PMUs for different microarchitectures are different, with differing
numbers of counters, sets of supported events, and potentially differing
filtering features. Due to this, it is not possible to provide access to
all PMU features through a unified interface.
Instead, this series provides a logical PMU for each microarchitecture,
which provides events for a subset of CPUs in the system. Events are
allowed to migrate between CPUs of the same microarchitecture, but are
filtered before they can be scheduled on other CPUs.

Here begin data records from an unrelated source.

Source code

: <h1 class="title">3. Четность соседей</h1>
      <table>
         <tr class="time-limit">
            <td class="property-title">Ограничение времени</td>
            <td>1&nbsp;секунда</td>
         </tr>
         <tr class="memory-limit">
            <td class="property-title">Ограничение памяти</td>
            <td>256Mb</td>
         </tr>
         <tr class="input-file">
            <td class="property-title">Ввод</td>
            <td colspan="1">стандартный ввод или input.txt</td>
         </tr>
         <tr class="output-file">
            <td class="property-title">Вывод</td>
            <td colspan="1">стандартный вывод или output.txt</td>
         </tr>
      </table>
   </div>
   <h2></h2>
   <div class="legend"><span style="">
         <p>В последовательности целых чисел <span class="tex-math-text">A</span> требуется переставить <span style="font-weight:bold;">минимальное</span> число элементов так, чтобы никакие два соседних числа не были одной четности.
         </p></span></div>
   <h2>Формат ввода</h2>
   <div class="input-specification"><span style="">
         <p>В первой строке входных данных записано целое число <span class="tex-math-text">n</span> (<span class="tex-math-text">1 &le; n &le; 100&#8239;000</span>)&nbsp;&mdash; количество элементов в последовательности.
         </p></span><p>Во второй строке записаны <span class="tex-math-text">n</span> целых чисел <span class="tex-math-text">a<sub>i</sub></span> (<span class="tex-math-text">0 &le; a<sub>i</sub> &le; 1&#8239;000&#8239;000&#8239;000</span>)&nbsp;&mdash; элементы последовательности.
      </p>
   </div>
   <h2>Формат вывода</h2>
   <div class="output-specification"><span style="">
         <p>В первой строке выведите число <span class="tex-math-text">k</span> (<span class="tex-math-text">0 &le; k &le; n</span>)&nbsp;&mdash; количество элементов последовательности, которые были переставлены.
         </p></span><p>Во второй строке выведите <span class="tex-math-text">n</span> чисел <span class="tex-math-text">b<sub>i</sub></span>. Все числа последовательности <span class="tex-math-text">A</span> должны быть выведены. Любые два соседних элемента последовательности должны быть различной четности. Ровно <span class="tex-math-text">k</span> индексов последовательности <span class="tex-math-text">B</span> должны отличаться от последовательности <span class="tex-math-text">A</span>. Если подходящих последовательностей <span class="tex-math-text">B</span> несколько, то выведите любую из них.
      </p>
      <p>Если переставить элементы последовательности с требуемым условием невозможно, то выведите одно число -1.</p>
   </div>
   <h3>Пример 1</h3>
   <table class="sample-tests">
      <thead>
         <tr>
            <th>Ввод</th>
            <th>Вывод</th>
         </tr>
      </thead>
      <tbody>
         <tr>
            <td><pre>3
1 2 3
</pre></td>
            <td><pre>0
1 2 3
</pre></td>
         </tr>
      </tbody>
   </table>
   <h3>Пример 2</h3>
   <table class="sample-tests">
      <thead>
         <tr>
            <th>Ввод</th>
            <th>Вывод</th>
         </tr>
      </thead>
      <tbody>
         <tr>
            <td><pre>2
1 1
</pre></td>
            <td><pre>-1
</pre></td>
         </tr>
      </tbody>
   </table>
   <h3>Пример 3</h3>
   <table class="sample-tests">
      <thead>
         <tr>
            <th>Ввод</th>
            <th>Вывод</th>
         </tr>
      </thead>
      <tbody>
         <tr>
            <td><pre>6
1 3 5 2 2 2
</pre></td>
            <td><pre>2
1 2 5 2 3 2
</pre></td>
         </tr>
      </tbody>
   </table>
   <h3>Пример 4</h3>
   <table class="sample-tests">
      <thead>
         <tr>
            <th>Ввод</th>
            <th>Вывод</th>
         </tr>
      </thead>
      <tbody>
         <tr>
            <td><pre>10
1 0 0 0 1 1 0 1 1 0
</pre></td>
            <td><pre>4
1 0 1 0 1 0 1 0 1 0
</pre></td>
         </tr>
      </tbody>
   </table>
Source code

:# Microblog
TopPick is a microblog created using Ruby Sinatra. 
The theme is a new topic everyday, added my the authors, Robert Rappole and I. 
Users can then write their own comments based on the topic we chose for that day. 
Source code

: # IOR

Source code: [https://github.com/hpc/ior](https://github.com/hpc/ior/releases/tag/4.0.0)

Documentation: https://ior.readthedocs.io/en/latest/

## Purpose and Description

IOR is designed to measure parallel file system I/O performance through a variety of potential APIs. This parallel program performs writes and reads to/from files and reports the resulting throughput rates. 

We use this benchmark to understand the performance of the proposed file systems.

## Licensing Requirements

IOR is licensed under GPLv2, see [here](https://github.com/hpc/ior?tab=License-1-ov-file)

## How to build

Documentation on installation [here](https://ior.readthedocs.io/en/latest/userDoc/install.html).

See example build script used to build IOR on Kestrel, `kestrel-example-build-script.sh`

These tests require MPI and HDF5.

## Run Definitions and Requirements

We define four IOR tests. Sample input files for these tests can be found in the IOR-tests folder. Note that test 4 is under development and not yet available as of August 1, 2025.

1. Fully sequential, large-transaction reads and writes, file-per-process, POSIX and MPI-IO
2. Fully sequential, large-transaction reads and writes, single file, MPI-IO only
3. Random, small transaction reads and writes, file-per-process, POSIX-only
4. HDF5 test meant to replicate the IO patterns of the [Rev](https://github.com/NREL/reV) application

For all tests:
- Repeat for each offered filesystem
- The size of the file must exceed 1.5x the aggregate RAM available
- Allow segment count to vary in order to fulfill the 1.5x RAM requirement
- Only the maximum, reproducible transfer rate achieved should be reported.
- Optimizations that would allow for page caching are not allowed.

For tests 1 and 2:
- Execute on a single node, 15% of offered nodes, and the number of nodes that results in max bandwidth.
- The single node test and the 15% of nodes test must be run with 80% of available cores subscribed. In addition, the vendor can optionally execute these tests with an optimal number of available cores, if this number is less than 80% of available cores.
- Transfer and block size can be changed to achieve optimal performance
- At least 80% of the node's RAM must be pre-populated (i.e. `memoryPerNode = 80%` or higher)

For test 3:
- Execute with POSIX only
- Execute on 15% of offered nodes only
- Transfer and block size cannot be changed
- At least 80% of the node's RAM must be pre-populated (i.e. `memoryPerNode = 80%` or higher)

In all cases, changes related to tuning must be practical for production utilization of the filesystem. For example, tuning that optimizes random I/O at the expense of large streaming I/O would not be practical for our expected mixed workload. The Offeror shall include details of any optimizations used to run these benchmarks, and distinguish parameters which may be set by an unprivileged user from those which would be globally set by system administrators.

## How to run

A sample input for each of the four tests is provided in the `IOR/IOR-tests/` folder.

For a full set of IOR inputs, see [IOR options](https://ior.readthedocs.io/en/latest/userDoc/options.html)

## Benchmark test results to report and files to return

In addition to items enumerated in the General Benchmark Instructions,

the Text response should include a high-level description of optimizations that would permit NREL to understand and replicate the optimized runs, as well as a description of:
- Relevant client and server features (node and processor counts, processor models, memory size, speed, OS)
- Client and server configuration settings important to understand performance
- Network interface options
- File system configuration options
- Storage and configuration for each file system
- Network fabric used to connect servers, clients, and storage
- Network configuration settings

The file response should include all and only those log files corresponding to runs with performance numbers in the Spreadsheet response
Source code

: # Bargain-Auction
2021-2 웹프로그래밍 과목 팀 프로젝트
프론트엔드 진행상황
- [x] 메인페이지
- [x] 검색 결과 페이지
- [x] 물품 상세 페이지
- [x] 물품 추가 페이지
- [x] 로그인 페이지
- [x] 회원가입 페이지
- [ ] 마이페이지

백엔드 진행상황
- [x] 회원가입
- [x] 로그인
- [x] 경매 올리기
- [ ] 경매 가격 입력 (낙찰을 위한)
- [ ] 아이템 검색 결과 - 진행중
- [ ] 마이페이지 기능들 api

Each logical PMU
rejects CPU-bound events for CPUs of other microarchtiectures.
On an example system (TC2), two CPU PMUs can be seen under sysfs:
$ ls /sys/bus/event_source/devices/
armv7_cortex_a15 armv7_cortex_a7 breakpoint software
Each PMU is given a dynamic (IDR) type that userspace tools can query
from sysfs, and events can be opened on multiple PMUs concurrently, but
will only be scheduled on the relevant CPUs:
$ perf stat -e armv7_cortex_a15/config=0x11/ -e armv7_cortex_a7/config=0x11/ ./spin
Performance counter stats for './spin':
2225274713 armv7_cortex_a15/config=0x11/ [18.54%]
1780299356 armv7_cortex_a7/config=0x11/ [81.46%]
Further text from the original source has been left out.